The East African (Nairobi)

East Africa: Equity Projects to Benefit From Region's Economic Upturn

Nairobi — As signs of "green shoots" in the economy appear, workers' earnings could receive a boost in 2010 and reignite interest in equity investments.

This is especially so since valuations are at a historic five-year low, says leading fund management company AIG Investments.

Releasing their Third Quarter, 2009 Financial Markets Review last week, the fund managers noted that the Ugandan stockmarket fell by 3.9 per cent, largely due to a decline in cross listed stocks.

The Dar es Salaam Stock Exchange also dropped, but mainly due to profit taking.

In Kenya, the stockmarket weakened in Q3 after recording some gains in Q2 of 2009.

The volume of shares traded during the period declined to Ksh825.9 million ($10.6 million).

The value of shares traded also dropped from Ksh14.3 billion ($183 million) in Q3 2008 to Ksh9.8 billion ($126 million) in Q3 2009.

Despite the lower activity, foreign participation in the local equities market increased and constituted between 60 per cent and 78 per cent of the turnover for July and August.

However, in September, this reduced to around 53 per cent.

"It was difficult to clearly assess the reason for the drop, but it may be due to foreign interest in the fixed market," said senior investment manager Edward Gitahi.

The AIG-27 share index was down 3.4 per cent for the quarter while the Nairobi Stock Exchange All-Share and 20 Share Indices fell by 5.3 per cent and 8.5 per cent, respectively.

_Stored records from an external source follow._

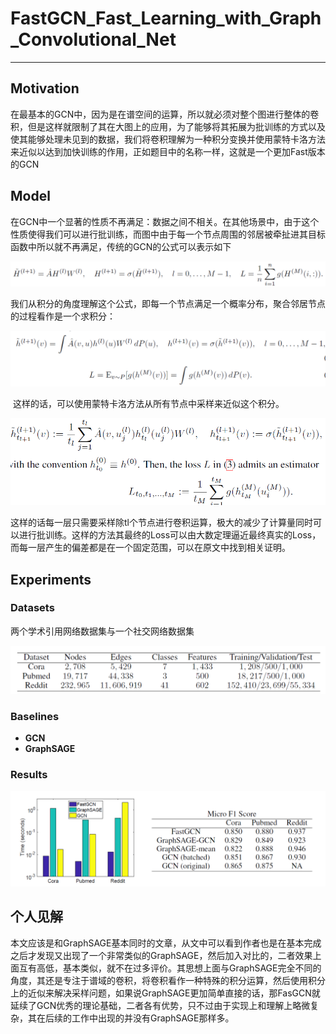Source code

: # FastGCN_Fast_Learning_with_Graph_Convolutional_Net

------

## Motivation

​	在最基本的GCN中，因为是在谱空间的运算，所以就必须对整个图进行整体的卷积，但是这样就限制了其在大图上的应用，为了能够将其拓展为批训练的方式以及使其能够处理未见到的数据，我们将卷积理解为一种积分变换并使用蒙特卡洛方法来近似以达到加快训练的作用，正如题目中的名称一样，这就是一个更加Fast版本的GCN

## Model

​	在GCN中一个显著的性质不再满足：数据之间不相关。在其他场景中，由于这个性质使得我们可以进行批训练，而图中由于每一个节点周围的邻居被牵扯进其目标函数中所以就不再满足，传统的GCN的公式可以表示如下

![image-20200401103418760](https://github.com/linzihan-backforward/PaperNotes/blob/master/ICLR/%5BICLR2018%5D%20FastGCN_Fast_Learning_with_Graph_Convolutional_Net/image-20200401103418760.png?raw=true)

​	我们从积分的角度理解这个公式，即每一个节点满足一个概率分布，聚合邻居节点的过程看作是一个求积分：

![image-20200401103716393](https://github.com/linzihan-backforward/PaperNotes/blob/master/ICLR/%5BICLR2018%5D%20FastGCN_Fast_Learning_with_Graph_Convolutional_Net/image-20200401103716393.png?raw=true)

​	这样的话，可以使用蒙特卡洛方法从所有节点中采样来近似这个积分。

![image-20200401104017882](https://github.com/linzihan-backforward/PaperNotes/blob/master/ICLR/%5BICLR2018%5D%20FastGCN_Fast_Learning_with_Graph_Convolutional_Net/image-20200401104017882.png?raw=true)

​	这样的话每一层只需要采样除tl个节点进行卷积运算，极大的减少了计算量同时可以进行批训练。这样的方法其最终的Loss可以由大数定理逼近最终真实的Loss，而每一层产生的偏差都是在一个固定范围，可以在原文中找到相关证明。

## Experiments

### Datasets

两个学术引用网络数据集与一个社交网络数据集

![image-20200401143028042](https://github.com/linzihan-backforward/PaperNotes/blob/master/ICLR/%5BICLR2018%5D%20FastGCN_Fast_Learning_with_Graph_Convolutional_Net/image-20200401143028042.png?raw=true)

### Baselines

- **GCN**
- **GraphSAGE**

### Results

![image-20200401143748492](https://github.com/linzihan-backforward/PaperNotes/blob/master/ICLR/%5BICLR2018%5D%20FastGCN_Fast_Learning_with_Graph_Convolutional_Net/image-20200401143748492.png?raw=true)

## 个人见解

​	本文应该是和GraphSAGE基本同时的文章，从文中可以看到作者也是在基本完成之后才发现又出现了一个非常类似的GraphSAGE，然后加入对比的，二者效果上面互有高低，基本类似，就不在过多评价。其思想上面与GraphSAGE完全不同的角度，其还是专注于谱域的卷积，将卷积看作一种特殊的积分运算，然后使用积分上的近似来解决采样问题，如果说GraphSAGE更加简单直接的话，那FasGCN就延续了GCN优秀的理论基础，二者各有优势，只不过由于实现上和理解上略微复杂，其在后续的工作中出现的并没有GraphSAGE那样多。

The banking sector first half financial results reflected a tough economic environment.

Profit after tax for the listed banks grew by a modest 7 per cent, compared with 48 per cent in 2008 over the same period.

Earnings from the non-financial sector, especially for cement companies, showed positive growth despite the current economic conditions boosted by a boom in the urban housing market and rising infrastructural spending.

Results from the ICT sector were less impressive, owing to increased depreciation of capital expenditure on rolling out the fibre networks and higher financing costs as the industry geared towards taking advantage of the new bandwidth from fibre-optic cables.

Over the past three months, the government borrowed Ksh30 billion ($385 million) from the domestic market, in line with the programmed borrowing of Ksh110 billion ($1.4 billion) for the financial year. There also appears to be increased appetite from corporate insurers.

The government securities market was active, both at the primary and secondary market level.

In the primary market, CBK offered Ksh34 billion ($436 million) attracting bids worth Ksh38 billion ($487 million).

CBK deepened the capital markets with the introduction of a one-year Treasury-bill.

The inaugural issue attracted significant investor interest with Ksh 17.3 billion ($222 million) going for the Ksh 8.5 billion ($109 million) offer.

In Uganda, the market declined by 3.9 per cent in Q3 as stock prices of most domestic and cross-listed counters remained depressed.

For the nine-month period, the market was up by 1 per cent.

At the Dar Stock Exchange, the performance declined over the quarter with the All-Share Index falling 0.8 per cent while the Domestic Share Index fell 2.7 per cent.